Below are the entries to work from; restate word for word the portion that opens with the line containing "## Overview" and closes with the line containing "### 2. Actions", keeping both.

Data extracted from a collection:
++++++++
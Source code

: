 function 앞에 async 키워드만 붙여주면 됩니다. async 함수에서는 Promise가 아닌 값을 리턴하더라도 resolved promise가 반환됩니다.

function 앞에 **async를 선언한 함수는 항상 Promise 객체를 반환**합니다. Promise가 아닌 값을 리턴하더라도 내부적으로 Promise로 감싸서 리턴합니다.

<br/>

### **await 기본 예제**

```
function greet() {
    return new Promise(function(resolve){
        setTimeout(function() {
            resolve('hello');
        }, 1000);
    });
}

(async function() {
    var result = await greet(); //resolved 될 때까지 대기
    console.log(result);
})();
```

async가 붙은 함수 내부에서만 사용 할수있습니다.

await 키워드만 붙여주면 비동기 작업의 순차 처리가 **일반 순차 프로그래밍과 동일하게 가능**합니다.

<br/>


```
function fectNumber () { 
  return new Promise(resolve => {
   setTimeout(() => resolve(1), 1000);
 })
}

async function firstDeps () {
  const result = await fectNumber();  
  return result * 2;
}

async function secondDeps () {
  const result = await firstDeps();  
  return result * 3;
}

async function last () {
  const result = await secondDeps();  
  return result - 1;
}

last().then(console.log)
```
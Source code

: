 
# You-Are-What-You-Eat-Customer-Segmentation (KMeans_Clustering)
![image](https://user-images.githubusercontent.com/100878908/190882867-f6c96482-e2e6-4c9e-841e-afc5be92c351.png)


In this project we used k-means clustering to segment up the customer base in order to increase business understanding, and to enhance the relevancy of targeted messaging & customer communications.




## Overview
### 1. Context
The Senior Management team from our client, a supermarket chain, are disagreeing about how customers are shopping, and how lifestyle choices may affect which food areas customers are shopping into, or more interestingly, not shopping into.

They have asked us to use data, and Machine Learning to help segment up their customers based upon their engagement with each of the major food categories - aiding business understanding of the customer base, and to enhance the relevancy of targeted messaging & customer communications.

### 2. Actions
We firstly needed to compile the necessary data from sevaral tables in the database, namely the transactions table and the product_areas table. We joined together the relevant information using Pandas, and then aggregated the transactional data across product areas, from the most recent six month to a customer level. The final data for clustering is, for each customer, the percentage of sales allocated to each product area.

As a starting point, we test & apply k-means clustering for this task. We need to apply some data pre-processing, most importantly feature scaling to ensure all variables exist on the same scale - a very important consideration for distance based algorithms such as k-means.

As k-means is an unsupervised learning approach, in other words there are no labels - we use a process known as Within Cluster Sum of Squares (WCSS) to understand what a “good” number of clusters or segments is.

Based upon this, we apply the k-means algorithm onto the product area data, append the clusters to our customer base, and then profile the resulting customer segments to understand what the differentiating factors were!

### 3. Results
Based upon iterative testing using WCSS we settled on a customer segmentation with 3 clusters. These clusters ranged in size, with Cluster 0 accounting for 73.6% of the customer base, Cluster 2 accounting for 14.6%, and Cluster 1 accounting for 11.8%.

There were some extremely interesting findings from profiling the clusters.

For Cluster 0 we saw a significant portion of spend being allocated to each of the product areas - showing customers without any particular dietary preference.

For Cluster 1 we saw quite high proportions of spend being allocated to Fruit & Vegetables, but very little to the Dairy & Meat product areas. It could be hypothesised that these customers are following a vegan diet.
++++++++
- ANSWER TO THIS PROBLEM -
## Overview
### 1. Context
The Senior Management team from our client, a supermarket chain, are disagreeing about how customers are shopping, and how lifestyle choices may affect which food areas customers are shopping into, or more interestingly, not shopping into.

They have asked us to use data, and Machine Learning to help segment up their customers based upon their engagement with each of the major food categories - aiding business understanding of the customer base, and to enhance the relevancy of targeted messaging & customer communications.

### 2. Actions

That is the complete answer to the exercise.